The simple DeepStream pipelines to play & store the video stream are running fine, but as soon we add an inference node (NVIDIA DeepStream nvinfer gstreamer plugin) the execution fails with the following error:
23.02.23 16:25:10 (+0000) 2023-02-23T16:25:10.126541Z WARN subprocess::subprocess: Pipeline stopped during startup: PipelineStopped(GstError(GstError { domain: Resource, code: 1, description: “Failed to set buffer pool to active” }))
Additionally we can find those errors in the logs, just when nvinfer is present:
23.02.23 16:25:10 (+0000) nvbufsurftransform: Could not get EGL display connection
23.02.23 16:25:10 (+0000) nvbuf_utils: Could not get EGL display connection
23.02.23 16:25:10 (+0000) nvbuf_utils: Could not get EGL display connection
23.02.23 16:25:10 (+0000) nvbufsurface: Could not get EGL display connection
23.02.23 16:25:10 (+0000) nvbufsurface: Can’t get EGL display
Based on this NVIDIA documentation page we validated the DISPLAY is not set as environment variable on BalenaOS, neither in our container.
We want to use the Gateways as “headless” systems. The same approach was used to create our Balena Jetson Xavier NX image and we don’t even install X11 there, but the inference works fine.
Did some attempts with and without monitor attached to the Orin AGX, also tried to install the X11 in the container image but doesn’t solves the problem.
TensorRT and CUDA are working fine.
@rmpt did you try building this with NVIDIA Ubuntu setup? If it works, then you can take a look at what exact packages are installed in Ubuntu and make sure they use the same packages and versions in containers.
Currently we build the containers of our solution successfully to the following targets:
NVIDIA dGPU (amd64 build)
Jetson Xavier NX (native image - arm build)
Balena Jetson Xavier NX (arm build)
As there shouldn’t exist major differences (besides packages versions) in comparison to the Balena Jetson Xavier NX that is working fine, we suspect this might be some underlying issue of the BalenaOS integration with Orin AGX.
Some efforts we did so far without success:
tried to install dependencies by excess (all nvidia-l4t-* and even nvidia-jetpack metapackage)
build the nvinfer from source (present in /opt/nvidia/deepstream/deepstream/sources/gst-plugins/gst-nvinfer) and replaced the default shared library
And some validations:
the TensorRT engine of the model is successfully created and CUDA app runs inside the container.
when we run gst-inspect-1.0 nvinfer we are able to get output and the plugin is not blacklisted. The EGL display connection warning appears while it shouldn’t
So perform this gst-inspect-1.0 nvinfer command inside the container is also a simple check you can perform in your side, to figure if you get or not the EGL display connection errors in the output.

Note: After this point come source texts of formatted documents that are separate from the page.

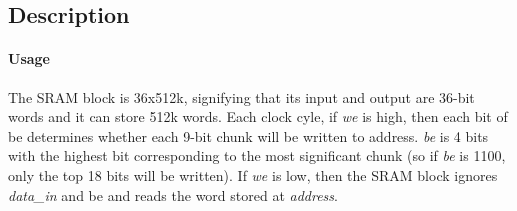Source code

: \documentclass{article}
\newcommand{\BlockDesc}[1]{\subsection*{Description}#1}
\begin{document}
\BlockDesc{
\paragraph{Usage}
The SRAM block is 36x512k, signifying that its input and output are 36-bit words and it can store 512k words. Each clock cyle, if \textit{we} is high, then each bit of be determines whether each 9-bit chunk will be written to address. \textit{be} is 4 bits with the highest bit corresponding to the most significant chunk (so if \textit{be} is 1100, only the top 18 bits will be written). If \textit{we} is low, then the SRAM block ignores \textit{data\_in} and be and reads the word stored at \textit{address}.
}
 
\end{document}
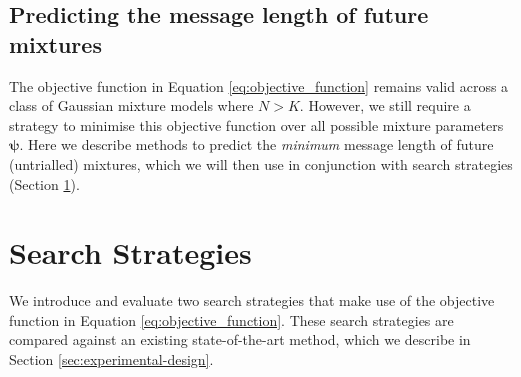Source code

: \documentclass{elsarticle}
\newcommand{\vect}[1]{\boldsymbol{\mathbf{#1}}}
\renewcommand{\vec}[1]{\vect{#1}}
\begin{document}
\subsection{Predicting the message length of future mixtures}

The objective function in Equation \ref{eq:objective_function} remains valid across a class of 
Gaussian mixture models where $N > K$. However, we still require a strategy to minimise this
objective function over all possible mixture parameters $\vec{\psi}$. Here we describe methods to predict
the \emph{minimum} message length of future (untrialled) mixtures, which we will then use in conjunction 
with search strategies (Section \ref{sec:search}).







\section{Search Strategies} \label{sec:search}

We introduce and evaluate two search strategies that make use of the objective function in Equation \ref{eq:objective_function}. These search strategies are compared against an existing state-of-the-art method, which we describe in Section \ref{sec:experimental-design}.
\end{document}
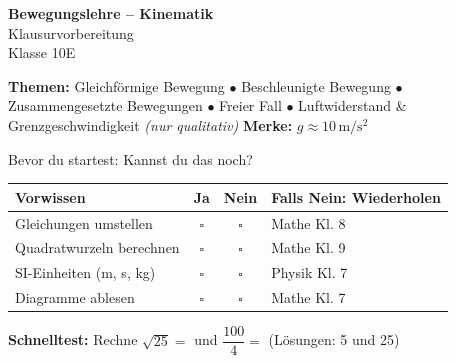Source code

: \documentclass[11pt,a4paper]{article}
\begin{document}
\begin{center}
{\Huge\bfseries\color{physikblue} Bewegungslehre -- Kinematik}\\[0.3cm]
{\large Klausurvorbereitung}\\[0.2cm]
{\large Klasse 10E}
\end{center}

\vspace{0.5cm}

\begin{tcolorbox}[colback=lightblue, colframe=physikblue, boxrule=1pt]
\textbf{Themen:} Gleichförmige Bewegung $\bullet$ Beschleunigte Bewegung $\bullet$ Zusammengesetzte Bewegungen $\bullet$ Freier Fall $\bullet$ Luftwiderstand \& Grenzgeschwindigkeit \textit{(nur qualitativ)}
\hfill \textbf{Merke:} $g \approx 10\,\mathrm{m/s^2}$
\end{tcolorbox}

\vspace{0.5cm}

\begin{tcolorbox}[colback=tipporange!10, colframe=tipporange, boxrule=1pt, title=\textbf{Vorwissens-Check: Bin ich bereit?}]
Bevor du startest: Kannst du das noch?

\begin{tabular}{|p{7cm}|c|c|p{4cm}|}
\hline
\rowcolor{tipporange!20}
\textbf{Vorwissen} & \textbf{Ja} & \textbf{Nein} & \textbf{Falls Nein: Wiederholen} \\
\hline
Gleichungen umstellen & $\square$ & $\square$ & Mathe Kl. 8 \\
\hline
Quadratwurzeln berechnen & $\square$ & $\square$ & Mathe Kl. 9 \\
\hline
SI-Einheiten (m, s, kg) & $\square$ & $\square$ & Physik Kl. 7 \\
\hline
Diagramme ablesen & $\square$ & $\square$ & Mathe Kl. 7 \\
\hline
\end{tabular}

\vspace{0.3cm}
\textbf{Schnelltest:} Rechne $\sqrt{25} = $ \underline{\hspace{1cm}} \quad und \quad $\dfrac{100}{4} = $ \underline{\hspace{1cm}}
\hfill {\small (Lösungen: 5 und 25)}
\end{tcolorbox}

\vspace{0.3cm}
\tableofcontents
\newpage

\end{document}
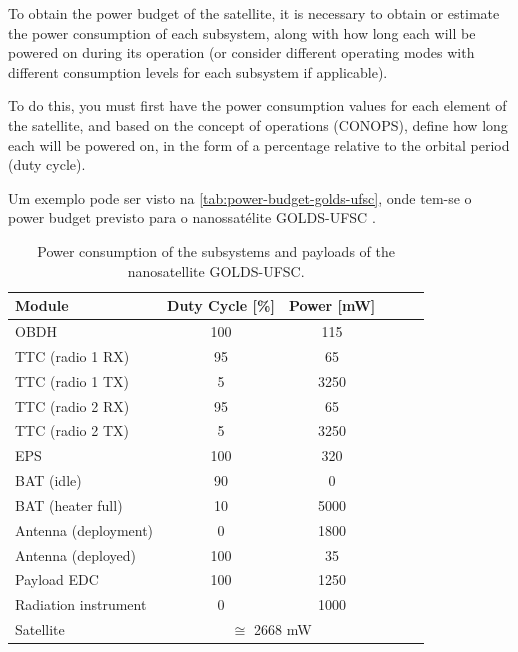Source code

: 
To obtain the power budget of the satellite, it is necessary to obtain or estimate the power consumption of each subsystem, along with how long each will be powered on during its operation (or consider different operating modes with different consumption levels for each subsystem if applicable).

To do this, you must first have the power consumption values for each element of the satellite, and based on the concept of operations (CONOPS), define how long each will be powered on, in the form of a percentage relative to the orbital period (duty cycle).

Um exemplo pode ser visto na \autoref{tab:power-budget-golds-ufsc}, onde tem-se o power budget previsto para o nanossatélite GOLDS-UFSC \cite{spacelab2022}.

\begin{table}[!ht]
    \centering
    \begin{tabular}{lccccc}
        \toprule[1.5pt]
        \textbf{Module} & \textbf{Duty Cycle [\%]}    & \textbf{Power [mW]} \\
        \midrule
        OBDH                    & 100   & 115 \\
        TTC (radio 1 RX)        & 95    & 65 \\
        TTC (radio 1 TX)        & 5     & 3250 \\
        TTC (radio 2 RX)        & 95    & 65 \\
        TTC (radio 2 TX)        & 5     & 3250 \\
        EPS                     & 100   & 320 \\
        BAT (idle)              & 90    & 0 \\
        BAT (heater full)       & 10    & 5000 \\
        Antenna (deployment)    & 0     & 1800 \\
        Antenna (deployed)      & 100   & 35 \\
        Payload EDC             & 100   & 1250 \\
        Radiation instrument    & 0     & 1000 \\
        \cmidrule{2-3}
        Satellite               & \multicolumn{2}{c}{$\cong$ 2668 mW} \\
        \bottomrule[1.5pt]
    \end{tabular}
    \caption{Power consumption of the subsystems and payloads of the nanosatellite GOLDS-UFSC.}
    \label{tab:power-budget-golds-ufsc}
\end{table}

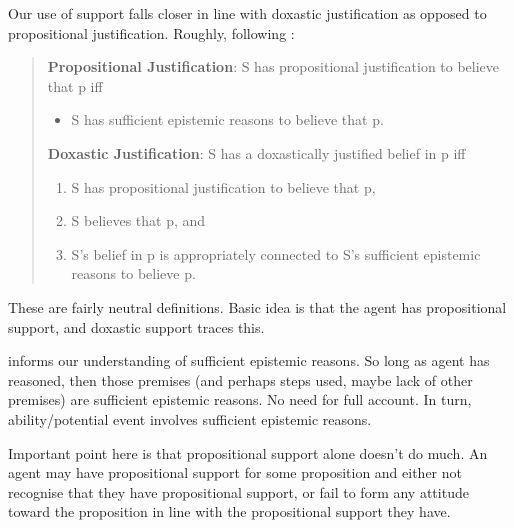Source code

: \begin{note}
    Our use of support falls closer in line with doxastic justification as opposed to propositional justification.
  Roughly, following \textcite{Silva:2020aa}:

  \begin{quote}
    \textbf{Propositional Justification}: S has propositional justification to believe that p iff
    \begin{itemize}
    \item S has sufficient epistemic reasons to believe that p.
    \end{itemize}

    \textbf{Doxastic Justification}: S has a doxastically justified belief in p iff
    \begin{enumerate}[label=(\roman*), ref=(\roman*)]
    \item\label{dj:def:i} S has propositional justification to believe that p,
    \item\label{dj:def:ii} S believes that p, and
    \item\label{dj:def:iii} S's belief in p is appropriately connected to S's sufficient epistemic reasons to believe p.
    \end{enumerate}
  \end{quote}

  These are fairly neutral definitions.
  Basic idea is that the agent has propositional support, and doxastic support traces this.

  \USE{} informs our understanding of sufficient epistemic reasons.
  So long as agent has reasoned, then those premises (and perhaps steps used, maybe lack of other premises) are sufficient epistemic reasons.
  No need for full account.
  In turn, ability/potential event involves sufficient epistemic reasons.

  Important point here is that propositional support alone doesn't do much.
  An agent may have propositional support for some proposition and either not recognise that they have propositional support, or fail to form any attitude toward the proposition in line with the propositional support they have.
\end{note}

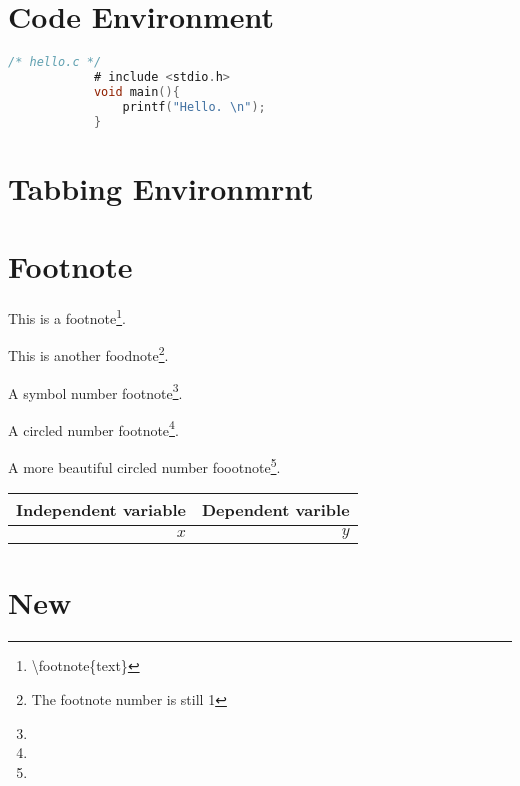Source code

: \documentclass{article}
\begin{document}
    \section{Code Environment}
        \lstset{
            numbers=left,
            numberstyle=\footnotesize,
            basicstyle=\sffamily,
            keywordstyle=\bfseries,
            commentstyle=\rmfamily\itshape,
            stringstyle=\ttfamily
        }                                               %
        \begin{lstlisting}[language=C]
            /* hello.c */
            # include <stdio.h>
            void main(){
                printf("Hello. \n"); 
            }
        \end{lstlisting}
        {
            \lstset{language=C}
        }

    \section{Tabbing Environmrnt}

    \section{Footnote}
        This is a footnote\footnote{\textbackslash footnote\{text\}}. \par
        This is another foodnote\footnote[1]{The footnote number is still 1}. \par
        \renewcommand\thefootnote{\fnsymbol{footnote}}
        A symbol number footnote\footnote{}. \par
        \renewcommand\thefootnote{\textcircled{\arabic{footnote}}}
        A circled number footnote\footnote{}. \par
        \renewcommand\thefootnote{\ding{\numexpr171+\value{footnote}}}
        A more beautiful circled number foootnote\footnote{}. \par
        \begin{tabular}{r|r}
            Independent variable & Dependent varible\footnotemark \\
            \hline
            $x$ & $y$
        \end{tabular}
    \section{New}
        
\end{document}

Currently the solution works for us in the following cases: Dockerfile | Base image nvidia-dgpu|FROM nvcr.io/nvidia/deepstream:6.1.1-triton (Ubuntu 20.04)
Are you suggesting that we should flash JetPack instead of BalenaOS and check if the solution works in the Orin AGX container based on the nvcr.io/nvidia/deepstream-l4t:6.1.1-triton image?
I was thinking of trying that setup directly in the Nvidia host, not in Nvidia container. So in the Nvidia Ubuntu directly, on the Orin NX, to see if the container ubuntu version is the problem or it’s related to package versions or the installation. If iit works in Nvidia ubuntu without any container, then the same setup and package versions need to be replicated in the balenaOS container.
I suspect this may have something to do with using ubuntu 18.04 in container on the Orin (which has packages built for t234, not 194 as the Xavier NX), but testing this directly in the Nvidia Ubuntu host should tell if this is the case.